Hello again - misfortune is a word I would write without placing it in any particular century, and would also use in speech depending on the context. However that's not the point - it can never in a million years be a translation for 'sfiga' !!!!!  


> Again, I'd rather get a translation that's closer to the original as much as it's possible.  It has to be completely revolutionized in its form?


I think if you want the vernacular and the emotion you have to steer completely away from the Italian.
In which case back to Rose's suggestion :


> _She's a girl whose life has had bad luck written all over it._


----------



## miss melancholy

BristolGirl said:


> Hello again - misfortune is a word I would write without placing it in any particular century, and would also use in speech depending on the context. However that's not the point - it can never in a million years be a translation for 'sfiga' !!!!!
> 
> I think if you want the vernacular and the emotion you have to steer completely away from the Italian.
> In which case back to Rose's suggestion :



Calm down BG, I didn't mean to arise you anger in any way..Whaaat??I was  almost sure 'misfortune' could be translated as "sfiga", even if its  relating entry is "sfortuna"! Moreover, I should be leaving off Italy  forever, so it's right to steer away my native language. 
As things  are as previously said, I'd better use the first person now, remove  "life" and "girl" because I considered them optional in the end, and  make all over with a passive form.
I try..
_I am marked/burnt with bad luck from all along_ ?

(Sorry dear people, I don't want to seem boring


----------



## BristolGirl

Oh dear -I wasn't at all angry ! Quite the opposite, I was actually very amused by the 19th century word 'misfortune' meeting the 21st century word 'sfiga' !!!! Quite a clash ! But I have no other suggestions I'm afraid - I'd stick to Rrose's.
Good night !


----------



## rrose17

I think you may have misinterpreted BG's comments. I don't think she was particularly annoyed.
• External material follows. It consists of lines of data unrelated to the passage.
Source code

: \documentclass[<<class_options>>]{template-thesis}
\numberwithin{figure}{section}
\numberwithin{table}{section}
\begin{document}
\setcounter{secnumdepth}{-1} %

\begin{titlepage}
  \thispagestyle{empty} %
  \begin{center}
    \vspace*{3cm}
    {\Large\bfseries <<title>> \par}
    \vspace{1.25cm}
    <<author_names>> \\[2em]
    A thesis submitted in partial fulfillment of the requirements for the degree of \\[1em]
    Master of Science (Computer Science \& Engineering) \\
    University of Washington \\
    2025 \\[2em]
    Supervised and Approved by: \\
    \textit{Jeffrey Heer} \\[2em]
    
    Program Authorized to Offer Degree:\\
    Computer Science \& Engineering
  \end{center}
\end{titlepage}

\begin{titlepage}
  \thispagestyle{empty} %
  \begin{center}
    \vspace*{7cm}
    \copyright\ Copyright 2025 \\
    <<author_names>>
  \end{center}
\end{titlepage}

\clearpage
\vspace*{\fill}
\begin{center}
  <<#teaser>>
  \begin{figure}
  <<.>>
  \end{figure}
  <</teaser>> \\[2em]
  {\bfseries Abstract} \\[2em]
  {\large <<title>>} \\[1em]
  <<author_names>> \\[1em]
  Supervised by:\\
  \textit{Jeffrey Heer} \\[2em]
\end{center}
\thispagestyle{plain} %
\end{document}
Were you, BG?
I think you have to put this in the passive voice "I have been marked/burnt by bad luck all along" (not *from *all along) although this would imply a certain specific time period, like since we first met, since I first came here, etc.


----------



## miss melancholy

Per sicurezza, sono appena andata a rivedere il significato di _jinx_ e sì, ha un'accezione abbastanza, forse troppo rude per quello che volevo esprimere : *iella, iettatore, malocchio, menagramo...*(oddio )..Dunque, l'unico modo per dire sfiga è _bad/rotten luck_? E sono ancora insicura sul_ segnato.._Dovrei lasciare il neutro"marked" o c'è qualcosa di più forte?


----------



## miss melancholy

@paulfromitaly: what's happened? didn't get why should I have edit..
PS: Can anyone reply me above?


----------



## luway

miss melancholy said:


> @paulfromitaly: what's happened? didn't get why should I have edit..
> PS: Can anyone reply me above?



(Quando vuoi inserire commenti multipli, anche se a più risposte che hai ricevuto, qui sul forum è richiesto di farlo in uno stesso post. Se ti dovesse capitare di scordarlo, basta che copi quanto hai scritto nel secondo messaggio postato, lo cancelli e posti quel testo nel primo commento utilizzando il tasto 'Edit'. Ovviamente, stessa cosa se semplicemente desideri aggiungere un commento qualche tempo dopo aver già inserito il primo. Ciao )


----------



## miss melancholy

A dire il vero, non l'ho capita benissimo, ma casomai me la rispeghi in seguito..
Continuo però ad avere ancora dei dubbi su *segnato*: per esempio, in una frase tipo _mi ha segnato profondamente,_ sarebbe _it has had profoundly/deeply marked me_? Il contesto è più o meno lo stesso, ma insisto a voler capire come dare una sfumatura di segnato internamente in maniera profonda, e _marked_ mi sembra troppo plain per questo.


----------



## luway

miss melancholy said:


> A dire il vero, non l'ho capita benissimo, ma casomai me la rispeghi in seguito..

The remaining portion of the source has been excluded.